| EXERCISE GOAL |
Print exactly the lines below between the line holding "Clear text in" and the line holding "Navigation, contacts, actions", inclusive, and nothing more.

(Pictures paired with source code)

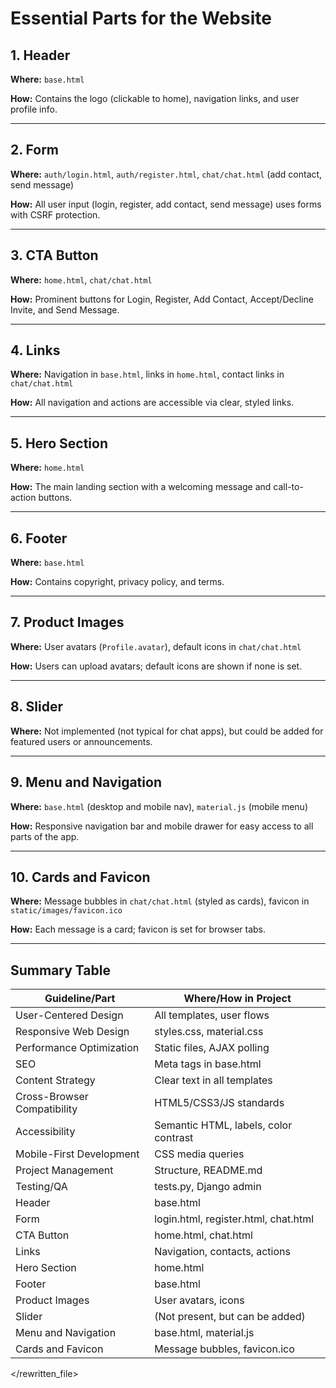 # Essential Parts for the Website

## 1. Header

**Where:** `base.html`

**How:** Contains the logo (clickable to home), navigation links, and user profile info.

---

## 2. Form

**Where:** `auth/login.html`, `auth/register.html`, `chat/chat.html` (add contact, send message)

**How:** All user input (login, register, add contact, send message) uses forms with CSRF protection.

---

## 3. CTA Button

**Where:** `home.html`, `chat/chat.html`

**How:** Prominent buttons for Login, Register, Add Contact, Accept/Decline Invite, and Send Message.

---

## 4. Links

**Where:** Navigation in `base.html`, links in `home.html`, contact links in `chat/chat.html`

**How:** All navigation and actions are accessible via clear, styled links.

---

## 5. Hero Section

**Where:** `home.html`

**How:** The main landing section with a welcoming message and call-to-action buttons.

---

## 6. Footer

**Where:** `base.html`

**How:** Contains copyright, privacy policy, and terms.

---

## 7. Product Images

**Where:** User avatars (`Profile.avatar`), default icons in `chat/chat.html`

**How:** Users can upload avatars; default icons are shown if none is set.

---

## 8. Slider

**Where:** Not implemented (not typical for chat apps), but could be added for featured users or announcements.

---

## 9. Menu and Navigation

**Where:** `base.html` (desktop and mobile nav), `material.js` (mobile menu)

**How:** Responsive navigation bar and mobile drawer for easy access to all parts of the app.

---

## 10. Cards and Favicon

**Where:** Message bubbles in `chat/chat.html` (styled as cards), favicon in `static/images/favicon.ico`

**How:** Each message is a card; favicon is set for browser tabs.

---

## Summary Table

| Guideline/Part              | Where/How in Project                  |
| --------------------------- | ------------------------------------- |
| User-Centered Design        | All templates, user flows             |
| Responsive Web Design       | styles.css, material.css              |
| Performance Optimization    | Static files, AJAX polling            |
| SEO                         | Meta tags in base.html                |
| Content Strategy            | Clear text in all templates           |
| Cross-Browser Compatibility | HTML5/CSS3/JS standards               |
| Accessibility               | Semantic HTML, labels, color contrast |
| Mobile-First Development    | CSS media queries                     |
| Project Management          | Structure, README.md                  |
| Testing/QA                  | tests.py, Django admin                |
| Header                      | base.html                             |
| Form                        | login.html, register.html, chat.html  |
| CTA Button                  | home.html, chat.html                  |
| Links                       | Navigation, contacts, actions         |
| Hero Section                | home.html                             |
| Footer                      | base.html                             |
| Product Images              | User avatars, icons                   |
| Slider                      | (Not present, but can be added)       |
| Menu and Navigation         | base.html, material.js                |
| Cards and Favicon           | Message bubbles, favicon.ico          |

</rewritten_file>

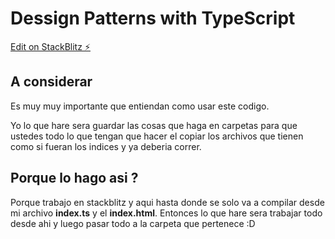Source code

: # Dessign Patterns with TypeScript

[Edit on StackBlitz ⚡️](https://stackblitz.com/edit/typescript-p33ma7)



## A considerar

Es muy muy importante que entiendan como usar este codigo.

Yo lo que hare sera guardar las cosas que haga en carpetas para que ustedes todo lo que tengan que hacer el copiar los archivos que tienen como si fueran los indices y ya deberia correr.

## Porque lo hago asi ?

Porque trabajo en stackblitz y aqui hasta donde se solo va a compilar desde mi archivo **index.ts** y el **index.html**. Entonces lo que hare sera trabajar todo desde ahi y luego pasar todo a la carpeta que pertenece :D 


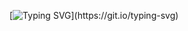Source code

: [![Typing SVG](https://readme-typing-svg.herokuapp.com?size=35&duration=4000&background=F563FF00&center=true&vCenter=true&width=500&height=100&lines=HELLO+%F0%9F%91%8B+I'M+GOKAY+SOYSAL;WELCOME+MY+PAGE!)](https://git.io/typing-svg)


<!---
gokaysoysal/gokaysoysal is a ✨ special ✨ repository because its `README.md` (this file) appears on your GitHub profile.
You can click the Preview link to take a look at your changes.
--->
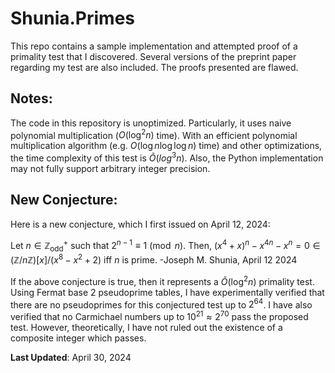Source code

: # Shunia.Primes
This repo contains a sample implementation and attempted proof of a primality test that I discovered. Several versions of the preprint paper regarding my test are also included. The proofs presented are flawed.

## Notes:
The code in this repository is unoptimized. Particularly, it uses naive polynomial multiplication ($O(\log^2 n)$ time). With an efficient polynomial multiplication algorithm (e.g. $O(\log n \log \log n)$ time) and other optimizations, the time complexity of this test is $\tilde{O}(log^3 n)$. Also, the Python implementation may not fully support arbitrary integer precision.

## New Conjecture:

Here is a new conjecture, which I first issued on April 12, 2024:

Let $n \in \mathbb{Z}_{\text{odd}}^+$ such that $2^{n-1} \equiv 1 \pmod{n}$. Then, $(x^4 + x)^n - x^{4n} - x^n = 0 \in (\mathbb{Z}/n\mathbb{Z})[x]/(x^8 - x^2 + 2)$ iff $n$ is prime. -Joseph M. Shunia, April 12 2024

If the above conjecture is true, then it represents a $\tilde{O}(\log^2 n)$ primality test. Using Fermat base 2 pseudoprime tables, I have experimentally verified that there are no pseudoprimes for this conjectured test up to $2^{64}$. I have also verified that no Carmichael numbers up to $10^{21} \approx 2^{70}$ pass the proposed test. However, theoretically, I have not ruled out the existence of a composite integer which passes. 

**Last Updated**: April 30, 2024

| SOLUTION |
| Content Strategy            | Clear text in all templates           |
| Cross-Browser Compatibility | HTML5/CSS3/JS standards               |
| Accessibility               | Semantic HTML, labels, color contrast |
| Mobile-First Development    | CSS media queries                     |
| Project Management          | Structure, README.md                  |
| Testing/QA                  | tests.py, Django admin                |
| Header                      | base.html                             |
| Form                        | login.html, register.html, chat.html  |
| CTA Button                  | home.html, chat.html                  |
| Links                       | Navigation, contacts, actions         |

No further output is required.